Task instructions:
Go through the entries below and print each one exactly.

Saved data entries
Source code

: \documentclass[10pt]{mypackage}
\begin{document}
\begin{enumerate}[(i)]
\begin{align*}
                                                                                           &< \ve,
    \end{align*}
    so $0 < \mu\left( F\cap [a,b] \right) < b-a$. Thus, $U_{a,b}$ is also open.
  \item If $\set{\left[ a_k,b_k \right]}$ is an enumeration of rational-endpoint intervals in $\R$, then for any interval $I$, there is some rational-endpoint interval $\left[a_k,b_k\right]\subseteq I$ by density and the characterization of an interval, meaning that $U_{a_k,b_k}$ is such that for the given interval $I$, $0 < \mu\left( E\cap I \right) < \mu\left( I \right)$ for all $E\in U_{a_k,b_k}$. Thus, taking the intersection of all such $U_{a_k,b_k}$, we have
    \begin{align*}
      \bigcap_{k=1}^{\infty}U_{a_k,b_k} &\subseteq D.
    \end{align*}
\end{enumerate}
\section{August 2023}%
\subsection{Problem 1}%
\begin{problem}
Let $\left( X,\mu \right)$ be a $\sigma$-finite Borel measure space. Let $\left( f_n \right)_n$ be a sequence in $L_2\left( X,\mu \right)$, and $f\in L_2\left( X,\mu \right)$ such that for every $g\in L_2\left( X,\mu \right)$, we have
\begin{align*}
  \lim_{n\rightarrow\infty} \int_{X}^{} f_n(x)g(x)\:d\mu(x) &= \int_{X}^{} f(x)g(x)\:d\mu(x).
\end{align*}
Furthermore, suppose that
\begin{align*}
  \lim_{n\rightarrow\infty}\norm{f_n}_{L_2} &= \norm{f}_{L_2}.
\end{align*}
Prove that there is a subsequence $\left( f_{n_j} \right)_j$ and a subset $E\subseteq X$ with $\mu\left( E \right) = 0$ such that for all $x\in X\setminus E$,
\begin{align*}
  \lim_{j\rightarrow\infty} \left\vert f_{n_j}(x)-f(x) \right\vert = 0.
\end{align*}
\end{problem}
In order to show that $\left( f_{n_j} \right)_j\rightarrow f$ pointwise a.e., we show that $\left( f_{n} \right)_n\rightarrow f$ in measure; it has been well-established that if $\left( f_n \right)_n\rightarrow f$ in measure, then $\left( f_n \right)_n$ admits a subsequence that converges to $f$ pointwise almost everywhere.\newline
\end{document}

Your solution:
Source code

: \documentclass[10pt]{mypackage}
\begin{document}
\begin{enumerate}[(i)]
\begin{align*}
                                                                                           &< \ve,
    \end{align*}
    so $0 < \mu\left( F\cap [a,b] \right) < b-a$. Thus, $U_{a,b}$ is also open.
  \item If $\set{\left[ a_k,b_k \right]}$ is an enumeration of rational-endpoint intervals in $\R$, then for any interval $I$, there is some rational-endpoint interval $\left[a_k,b_k\right]\subseteq I$ by density and the characterization of an interval, meaning that $U_{a_k,b_k}$ is such that for the given interval $I$, $0 < \mu\left( E\cap I \right) < \mu\left( I \right)$ for all $E\in U_{a_k,b_k}$. Thus, taking the intersection of all such $U_{a_k,b_k}$, we have
    \begin{align*}
      \bigcap_{k=1}^{\infty}U_{a_k,b_k} &\subseteq D.
    \end{align*}
\end{enumerate}
\section{August 2023}%
\subsection{Problem 1}%
\begin{problem}
Let $\left( X,\mu \right)$ be a $\sigma$-finite Borel measure space. Let $\left( f_n \right)_n$ be a sequence in $L_2\left( X,\mu \right)$, and $f\in L_2\left( X,\mu \right)$ such that for every $g\in L_2\left( X,\mu \right)$, we have
\begin{align*}
  \lim_{n\rightarrow\infty} \int_{X}^{} f_n(x)g(x)\:d\mu(x) &= \int_{X}^{} f(x)g(x)\:d\mu(x).
\end{align*}
Furthermore, suppose that
\begin{align*}
  \lim_{n\rightarrow\infty}\norm{f_n}_{L_2} &= \norm{f}_{L_2}.
\end{align*}
Prove that there is a subsequence $\left( f_{n_j} \right)_j$ and a subset $E\subseteq X$ with $\mu\left( E \right) = 0$ such that for all $x\in X\setminus E$,
\begin{align*}
  \lim_{j\rightarrow\infty} \left\vert f_{n_j}(x)-f(x) \right\vert = 0.
\end{align*}
\end{problem}
In order to show that $\left( f_{n_j} \right)_j\rightarrow f$ pointwise a.e., we show that $\left( f_{n} \right)_n\rightarrow f$ in measure; it has been well-established that if $\left( f_n \right)_n\rightarrow f$ in measure, then $\left( f_n \right)_n$ admits a subsequence that converges to $f$ pointwise almost everywhere.\newline
\end{document}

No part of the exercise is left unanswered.